Oksanen et al.(10) and Wang et al.(19) reported that hemivertebrectomy and short-level fixation did not change the lumbar lordosis angle at final follow-up, which our findings in G1 support. In G2, early and late lordosis angles decreased, parallel to the early thoracic kyphosis change. The study has shown a significant correlation between lumbar lordosis and thoracic kyphosis reduction after posterior corrective surgery(20).
A trunk decompensation from the C7 plumb line of more than 20 mm was considered a coronal imbalance of the spine, and a distance of more than 40 mm between the upper posterior sacral vertical line and the C7 plumb line was considered a sagittal imbalance(21). Studies have shown that HV excision in the lumbosacral region improves coronal and sagittal balance, while thoracolumbar excision has a limited contribution(10, 22-24). In our study, the excised HVs were located in 3 thoracic, 5 thoracolumbar, 3 lumbar, and 1 lumbosacral in G1, and 3 thoracic, 6 thoracolumbar, and 2 lumbar in G2. Coronal and sagittal balance improvements were not different between groups at preoperative, early, and late terms. However, late sagittal balance change was higher in G1, likely due to a higher preoperative sagittal imbalance.
Shoulder balance is crucial for evaluating scoliosis surgery results and cosmetic effects. While the studies with hemivertebrectomy and short-level fixation reported improvements in shoulder balance at final follow-up, the results are not significant(12, 18). Shoulder balance did not differ between groups or at any term in G1, but showed a higher early shoulder balance change in G2, indicating the success of longer fusion levels in achieving shoulder balance.
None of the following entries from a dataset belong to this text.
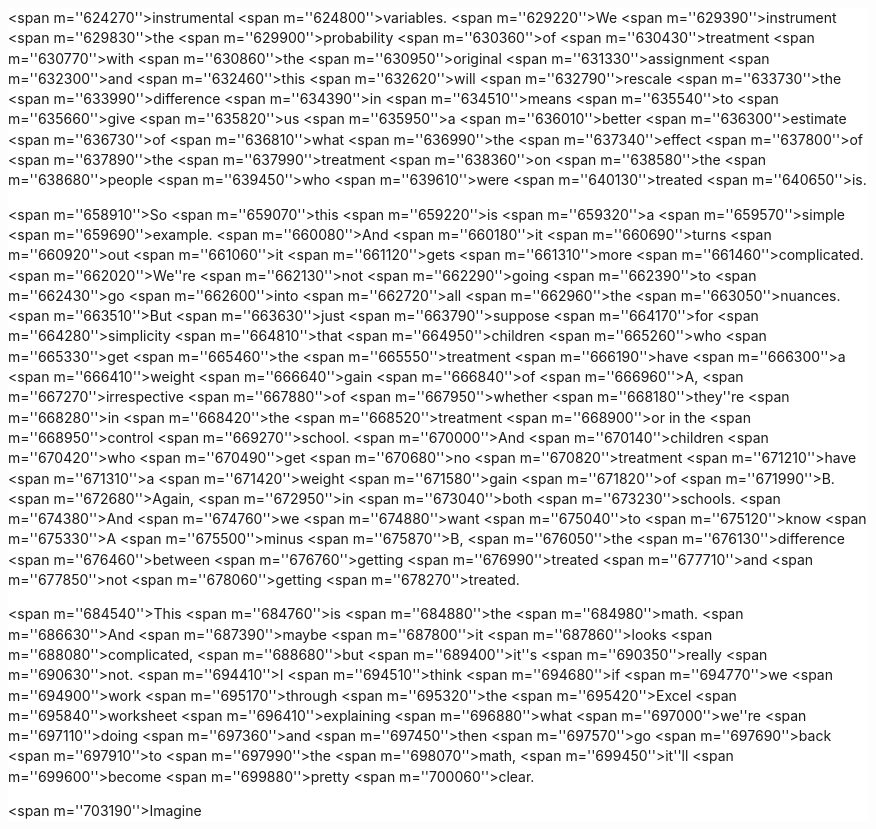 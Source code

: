   <span m=''624270''>instrumental</span> <span m=''624800''>variables.</span> <span
  m=''629220''>We</span> <span m=''629390''>instrument</span> <span m=''629830''>the</span>
  <span m=''629900''>probability</span> <span m=''630360''>of</span> <span m=''630430''>treatment</span>
  <span m=''630770''>with</span> <span m=''630860''>the</span> <span m=''630950''>original</span>
  <span m=''631330''>assignment</span> <span m=''632300''>and</span> <span m=''632460''>this</span>
  <span m=''632620''>will</span> <span m=''632790''>rescale</span> <span m=''633730''>the</span>
  <span m=''633990''>difference</span> <span m=''634390''>in</span> <span m=''634510''>means</span>
  <span m=''635540''>to</span> <span m=''635660''>give</span> <span m=''635820''>us</span>
  <span m=''635950''>a</span> <span m=''636010''>better</span> <span m=''636300''>estimate</span>
  <span m=''636730''>of</span> <span m=''636810''>what</span> <span m=''636990''>the</span>
  <span m=''637340''>effect</span> <span m=''637800''>of</span> <span m=''637890''>the</span>
  <span m=''637990''>treatment</span> <span m=''638360''>on</span> <span m=''638580''>the</span>
  <span m=''638680''>people</span> <span m=''639450''>who</span> <span m=''639610''>were</span>
  <span m=''640130''>treated</span> <span m=''640650''>is.</span> </p><p><span m=''658910''>So</span>
  <span m=''659070''>this</span> <span m=''659220''>is</span> <span m=''659320''>a</span>
  <span m=''659570''>simple</span> <span m=''659690''>example.</span> <span m=''660080''>And</span>
  <span m=''660180''>it</span> <span m=''660690''>turns</span> <span m=''660920''>out</span>
  <span m=''661060''>it</span> <span m=''661120''>gets</span> <span m=''661310''>more</span>
  <span m=''661460''>complicated.</span> <span m=''662020''>We''re</span> <span m=''662130''>not</span>
  <span m=''662290''>going</span> <span m=''662390''>to</span> <span m=''662430''>go</span>
  <span m=''662600''>into</span> <span m=''662720''>all</span> <span m=''662960''>the</span>
  <span m=''663050''>nuances.</span> <span m=''663510''>But</span> <span m=''663630''>just</span>
  <span m=''663790''>suppose</span> <span m=''664170''>for</span> <span m=''664280''>simplicity</span>
  <span m=''664810''>that</span> <span m=''664950''>children</span> <span m=''665260''>who</span>
  <span m=''665330''>get</span> <span m=''665460''>the</span> <span m=''665550''>treatment</span>
  <span m=''666190''>have</span> <span m=''666300''>a</span> <span m=''666410''>weight</span>
  <span m=''666640''>gain</span> <span m=''666840''>of</span> <span m=''666960''>A,</span>
  <span m=''667270''>irrespective</span> <span m=''667880''>of</span> <span m=''667950''>whether</span>
  <span m=''668180''>they''re</span> <span m=''668280''>in</span> <span m=''668420''>the</span>
  <span m=''668520''>treatment</span> <span m=''668900''>or in the</span> <span m=''668950''>control</span>
  <span m=''669270''>school.</span> <span m=''670000''>And</span> <span m=''670140''>children</span>
  <span m=''670420''>who</span> <span m=''670490''>get</span> <span m=''670680''>no</span>
  <span m=''670820''>treatment</span> <span m=''671210''>have</span> <span m=''671310''>a</span>
  <span m=''671420''>weight</span> <span m=''671580''>gain</span> <span m=''671820''>of</span>
  <span m=''671990''>B.</span> <span m=''672680''>Again,</span> <span m=''672950''>in</span>
  <span m=''673040''>both</span> <span m=''673230''>schools.</span> <span m=''674380''>And</span>
  <span m=''674760''>we</span> <span m=''674880''>want</span> <span m=''675040''>to</span>
  <span m=''675120''>know</span> <span m=''675330''>A</span> <span m=''675500''>minus</span>
  <span m=''675870''>B,</span> <span m=''676050''>the</span> <span m=''676130''>difference</span>
  <span m=''676460''>between</span> <span m=''676760''>getting</span> <span m=''676990''>treated</span>
  <span m=''677710''>and</span> <span m=''677850''>not</span> <span m=''678060''>getting</span>
  <span m=''678270''>treated.</span> </p><p><span m=''684540''>This</span> <span m=''684760''>is</span>
  <span m=''684880''>the</span> <span m=''684980''>math.</span> <span m=''686630''>And</span>
  <span m=''687390''>maybe</span> <span m=''687800''>it</span> <span m=''687860''>looks</span>
  <span m=''688080''>complicated,</span> <span m=''688680''>but</span> <span m=''689400''>it''s</span>
  <span m=''690350''>really</span> <span m=''690630''>not.</span> <span m=''694410''>I</span>
  <span m=''694510''>think</span> <span m=''694680''>if</span> <span m=''694770''>we</span>
  <span m=''694900''>work</span> <span m=''695170''>through</span> <span m=''695320''>the</span>
  <span m=''695420''>Excel</span> <span m=''695840''>worksheet</span> <span m=''696410''>explaining</span>
  <span m=''696880''>what</span> <span m=''697000''>we''re</span> <span m=''697110''>doing</span>
  <span m=''697360''>and</span> <span m=''697450''>then</span> <span m=''697570''>go</span>
  <span m=''697690''>back</span> <span m=''697910''>to</span> <span m=''697990''>the</span>
  <span m=''698070''>math,</span> <span m=''699450''>it''ll</span> <span m=''699600''>become</span>
  <span m=''699880''>pretty</span> <span m=''700060''>clear.</span> </p><p><span m=''703190''>Imagine</span> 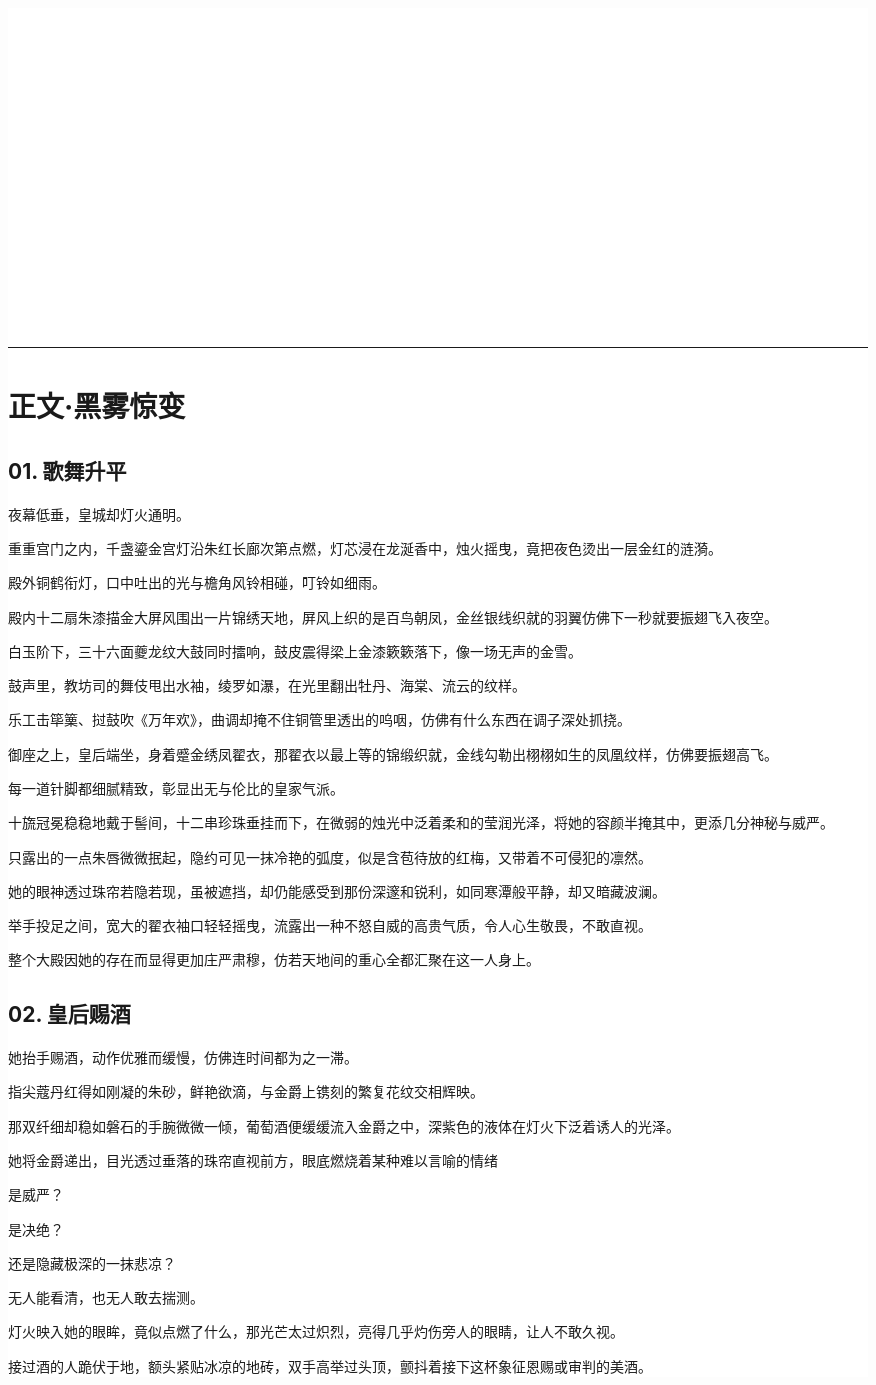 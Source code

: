 ![](../0802/Main.md)

![](../0802/黑雾惊变.md)


----
# 正文·黑雾惊变

## 01. 歌舞升平

夜幕低垂，皇城却灯火通明。

重重宫门之内，千盏鎏金宫灯沿朱红长廊次第点燃，灯芯浸在龙涎香中，烛火摇曳，竟把夜色烫出一层金红的涟漪。

殿外铜鹤衔灯，口中吐出的光与檐角风铃相碰，叮铃如细雨。

殿内十二扇朱漆描金大屏风围出一片锦绣天地，屏风上织的是百鸟朝凤，金丝银线织就的羽翼仿佛下一秒就要振翅飞入夜空。

白玉阶下，三十六面夔龙纹大鼓同时擂响，鼓皮震得梁上金漆簌簌落下，像一场无声的金雪。

鼓声里，教坊司的舞伎甩出水袖，绫罗如瀑，在光里翻出牡丹、海棠、流云的纹样。

乐工击筚篥、挝鼓吹《万年欢》，曲调却掩不住铜管里透出的呜咽，仿佛有什么东西在调子深处抓挠。

御座之上，皇后端坐，身着蹙金绣凤翟衣，那翟衣以最上等的锦缎织就，金线勾勒出栩栩如生的凤凰纹样，仿佛要振翅高飞。

每一道针脚都细腻精致，彰显出无与伦比的皇家气派。

十旒冠冕稳稳地戴于髻间，十二串珍珠垂挂而下，在微弱的烛光中泛着柔和的莹润光泽，将她的容颜半掩其中，更添几分神秘与威严。

只露出的一点朱唇微微抿起，隐约可见一抹冷艳的弧度，似是含苞待放的红梅，又带着不可侵犯的凛然。

她的眼神透过珠帘若隐若现，虽被遮挡，却仍能感受到那份深邃和锐利，如同寒潭般平静，却又暗藏波澜。

举手投足之间，宽大的翟衣袖口轻轻摇曳，流露出一种不怒自威的高贵气质，令人心生敬畏，不敢直视。

整个大殿因她的存在而显得更加庄严肃穆，仿若天地间的重心全都汇聚在这一人身上。

## 02. 皇后赐酒

她抬手赐酒，动作优雅而缓慢，仿佛连时间都为之一滞。

指尖蔻丹红得如刚凝的朱砂，鲜艳欲滴，与金爵上镌刻的繁复花纹交相辉映。

那双纤细却稳如磐石的手腕微微一倾，葡萄酒便缓缓流入金爵之中，深紫色的液体在灯火下泛着诱人的光泽。

她将金爵递出，目光透过垂落的珠帘直视前方，眼底燃烧着某种难以言喻的情绪

是威严？

是决绝？

还是隐藏极深的一抹悲凉？

无人能看清，也无人敢去揣测。

灯火映入她的眼眸，竟似点燃了什么，那光芒太过炽烈，亮得几乎灼伤旁人的眼睛，让人不敢久视。

接过酒的人跪伏于地，额头紧贴冰凉的地砖，双手高举过头顶，颤抖着接下这杯象征恩赐或审判的美酒。
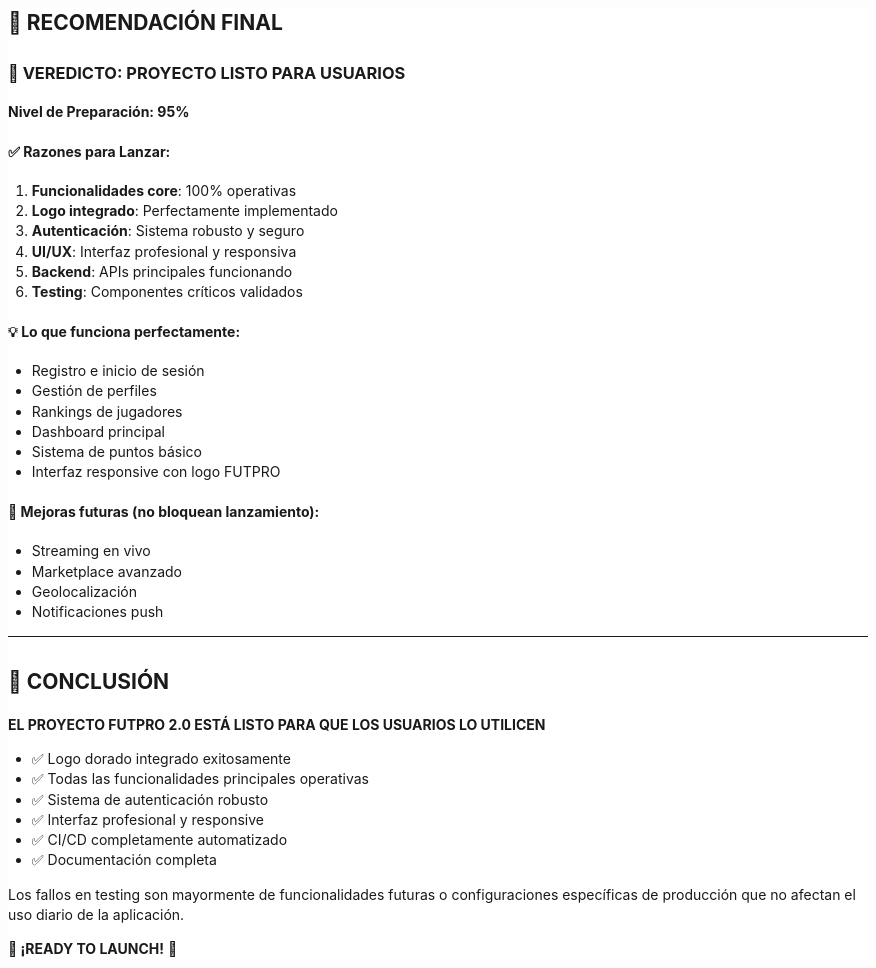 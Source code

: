 
## 🎯 **RECOMENDACIÓN FINAL**

### 🚀 **VEREDICTO: PROYECTO LISTO PARA USUARIOS**

**Nivel de Preparación: 95%**

#### ✅ **Razones para Lanzar:**
1. **Funcionalidades core**: 100% operativas
2. **Logo integrado**: Perfectamente implementado
3. **Autenticación**: Sistema robusto y seguro
4. **UI/UX**: Interfaz profesional y responsiva
5. **Backend**: APIs principales funcionando
6. **Testing**: Componentes críticos validados

#### 💡 **Lo que funciona perfectamente:**
- Registro e inicio de sesión
- Gestión de perfiles
- Rankings de jugadores
- Dashboard principal
- Sistema de puntos básico
- Interfaz responsive con logo FUTPRO

#### 🔮 **Mejoras futuras (no bloquean lanzamiento):**
- Streaming en vivo
- Marketplace avanzado
- Geolocalización
- Notificaciones push

---

## 🎉 **CONCLUSIÓN**

**EL PROYECTO FUTPRO 2.0 ESTÁ LISTO PARA QUE LOS USUARIOS LO UTILICEN**

- ✅ Logo dorado integrado exitosamente
- ✅ Todas las funcionalidades principales operativas
- ✅ Sistema de autenticación robusto
- ✅ Interfaz profesional y responsive
- ✅ CI/CD completamente automatizado
- ✅ Documentación completa

Los fallos en testing son mayormente de funcionalidades futuras o configuraciones específicas de producción que no afectan el uso diario de la aplicación.

**🚀 ¡READY TO LAUNCH!** 🚀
Pelvic obliquity results from various factors, including leg length inequality, hip contractures, and structural scoliosis(25). In children who are ambulatory and their caretakers, remaining pelvic obliquity at the conclusion of surgical therapy is associated with worse HRQoL scores. These findings imply that for patients with early-onset scoliosis undergoing surgery, pelvic obliquity correction should continue to be the major objective of care(26). In our study, no leg length discrepancy or hip contractures were found, and pelvic obliquity was attributed to scoliosis. Pelvic obliquity did not differ between or within groups at any term.
In a series of 27 patients younger than 5 years of age who underwent HV excision and posterior spinal fusion, most of the patients developed spinal instability, and their scoliosis worsened at the last follow-up. Early age at surgery, preoperative scoliosis severity, HV location, lack of arthrodesis technique, and adding-on phenomenon may play a role in it(27). A 6-year-old patient in G1 who required revision surgery with magnetically controlled growing rods due to a progressive proximal adding-on phenomenon and truncal shift. This patient was the youngest in our study, having undergone the first deformity surgery at age 4.
The limitations of the study include the fact that it does not have a large sample size due to its single-center design.
CONCLUSION
Hemivertebrectomy is a successful surgical treatment for improving radiological and HRQoL scores in children, both below and above 10 years old. Postoperative decreases in the Cobb angle were higher in G2 compared to G1. For children below 10 years old, short-level fixation is recommended for physiological growth and less fusion, along with necessary psychological support to prevent emotional deterioration. Long-level fixation provides advantageous radiological results but may lead to painful HRQoL scores.